### Dataset entries:
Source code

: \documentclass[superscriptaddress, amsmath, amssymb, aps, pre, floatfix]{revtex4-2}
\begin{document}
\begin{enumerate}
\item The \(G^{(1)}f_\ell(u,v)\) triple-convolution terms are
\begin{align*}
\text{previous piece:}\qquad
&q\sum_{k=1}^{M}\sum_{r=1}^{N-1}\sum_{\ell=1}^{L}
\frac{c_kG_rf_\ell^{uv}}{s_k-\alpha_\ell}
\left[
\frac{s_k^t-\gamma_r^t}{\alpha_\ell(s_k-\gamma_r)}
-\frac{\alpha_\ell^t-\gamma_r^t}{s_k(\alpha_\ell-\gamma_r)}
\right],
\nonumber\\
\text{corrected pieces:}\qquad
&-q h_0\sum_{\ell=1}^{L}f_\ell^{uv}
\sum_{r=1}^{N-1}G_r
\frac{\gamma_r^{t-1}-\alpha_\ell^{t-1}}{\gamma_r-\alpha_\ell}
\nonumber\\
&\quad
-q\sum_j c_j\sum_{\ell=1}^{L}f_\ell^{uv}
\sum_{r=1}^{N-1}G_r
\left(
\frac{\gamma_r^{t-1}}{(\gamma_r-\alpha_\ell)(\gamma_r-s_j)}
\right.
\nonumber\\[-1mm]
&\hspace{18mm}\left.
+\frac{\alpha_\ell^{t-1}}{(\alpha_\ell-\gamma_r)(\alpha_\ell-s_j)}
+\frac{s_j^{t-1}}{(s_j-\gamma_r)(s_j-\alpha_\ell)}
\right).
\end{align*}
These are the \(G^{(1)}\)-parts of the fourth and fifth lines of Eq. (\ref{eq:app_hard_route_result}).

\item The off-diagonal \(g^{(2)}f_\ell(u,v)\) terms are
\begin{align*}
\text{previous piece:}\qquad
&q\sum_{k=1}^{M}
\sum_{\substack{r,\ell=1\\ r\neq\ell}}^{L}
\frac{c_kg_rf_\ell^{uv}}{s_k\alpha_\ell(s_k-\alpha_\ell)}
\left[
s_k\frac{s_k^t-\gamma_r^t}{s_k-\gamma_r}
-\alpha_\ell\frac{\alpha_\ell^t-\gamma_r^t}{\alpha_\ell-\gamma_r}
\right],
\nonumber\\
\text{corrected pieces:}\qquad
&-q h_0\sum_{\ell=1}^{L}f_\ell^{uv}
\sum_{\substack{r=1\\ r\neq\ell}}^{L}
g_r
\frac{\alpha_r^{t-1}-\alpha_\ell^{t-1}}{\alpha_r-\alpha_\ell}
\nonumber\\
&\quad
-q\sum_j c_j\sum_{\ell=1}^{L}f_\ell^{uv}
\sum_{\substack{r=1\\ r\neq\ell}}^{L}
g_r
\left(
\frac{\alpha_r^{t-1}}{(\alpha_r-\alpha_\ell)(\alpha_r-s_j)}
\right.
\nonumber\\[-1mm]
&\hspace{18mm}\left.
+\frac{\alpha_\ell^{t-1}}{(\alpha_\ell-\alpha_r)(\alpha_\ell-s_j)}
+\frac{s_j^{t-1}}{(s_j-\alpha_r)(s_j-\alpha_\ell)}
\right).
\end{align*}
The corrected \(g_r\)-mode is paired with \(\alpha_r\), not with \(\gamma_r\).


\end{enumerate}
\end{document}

### Problem to solve:
Take the entries above and transcribe them in full.

### Task response:
Source code

: \documentclass[superscriptaddress, amsmath, amssymb, aps, pre, floatfix]{revtex4-2}
\begin{document}
\begin{enumerate}
\item The \(G^{(1)}f_\ell(u,v)\) triple-convolution terms are
\begin{align*}
\text{previous piece:}\qquad
&q\sum_{k=1}^{M}\sum_{r=1}^{N-1}\sum_{\ell=1}^{L}
\frac{c_kG_rf_\ell^{uv}}{s_k-\alpha_\ell}
\left[
\frac{s_k^t-\gamma_r^t}{\alpha_\ell(s_k-\gamma_r)}
-\frac{\alpha_\ell^t-\gamma_r^t}{s_k(\alpha_\ell-\gamma_r)}
\right],
\nonumber\\
\text{corrected pieces:}\qquad
&-q h_0\sum_{\ell=1}^{L}f_\ell^{uv}
\sum_{r=1}^{N-1}G_r
\frac{\gamma_r^{t-1}-\alpha_\ell^{t-1}}{\gamma_r-\alpha_\ell}
\nonumber\\
&\quad
-q\sum_j c_j\sum_{\ell=1}^{L}f_\ell^{uv}
\sum_{r=1}^{N-1}G_r
\left(
\frac{\gamma_r^{t-1}}{(\gamma_r-\alpha_\ell)(\gamma_r-s_j)}
\right.
\nonumber\\[-1mm]
&\hspace{18mm}\left.
+\frac{\alpha_\ell^{t-1}}{(\alpha_\ell-\gamma_r)(\alpha_\ell-s_j)}
+\frac{s_j^{t-1}}{(s_j-\gamma_r)(s_j-\alpha_\ell)}
\right).
\end{align*}
These are the \(G^{(1)}\)-parts of the fourth and fifth lines of Eq. (\ref{eq:app_hard_route_result}).

\item The off-diagonal \(g^{(2)}f_\ell(u,v)\) terms are
\begin{align*}
\text{previous piece:}\qquad
&q\sum_{k=1}^{M}
\sum_{\substack{r,\ell=1\\ r\neq\ell}}^{L}
\frac{c_kg_rf_\ell^{uv}}{s_k\alpha_\ell(s_k-\alpha_\ell)}
\left[
s_k\frac{s_k^t-\gamma_r^t}{s_k-\gamma_r}
-\alpha_\ell\frac{\alpha_\ell^t-\gamma_r^t}{\alpha_\ell-\gamma_r}
\right],
\nonumber\\
\text{corrected pieces:}\qquad
&-q h_0\sum_{\ell=1}^{L}f_\ell^{uv}
\sum_{\substack{r=1\\ r\neq\ell}}^{L}
g_r
\frac{\alpha_r^{t-1}-\alpha_\ell^{t-1}}{\alpha_r-\alpha_\ell}
\nonumber\\
&\quad
-q\sum_j c_j\sum_{\ell=1}^{L}f_\ell^{uv}
\sum_{\substack{r=1\\ r\neq\ell}}^{L}
g_r
\left(
\frac{\alpha_r^{t-1}}{(\alpha_r-\alpha_\ell)(\alpha_r-s_j)}
\right.
\nonumber\\[-1mm]
&\hspace{18mm}\left.
+\frac{\alpha_\ell^{t-1}}{(\alpha_\ell-\alpha_r)(\alpha_\ell-s_j)}
+\frac{s_j^{t-1}}{(s_j-\alpha_r)(s_j-\alpha_\ell)}
\right).
\end{align*}
The corrected \(g_r\)-mode is paired with \(\alpha_r\), not with \(\gamma_r\).


\end{enumerate}
\end{document}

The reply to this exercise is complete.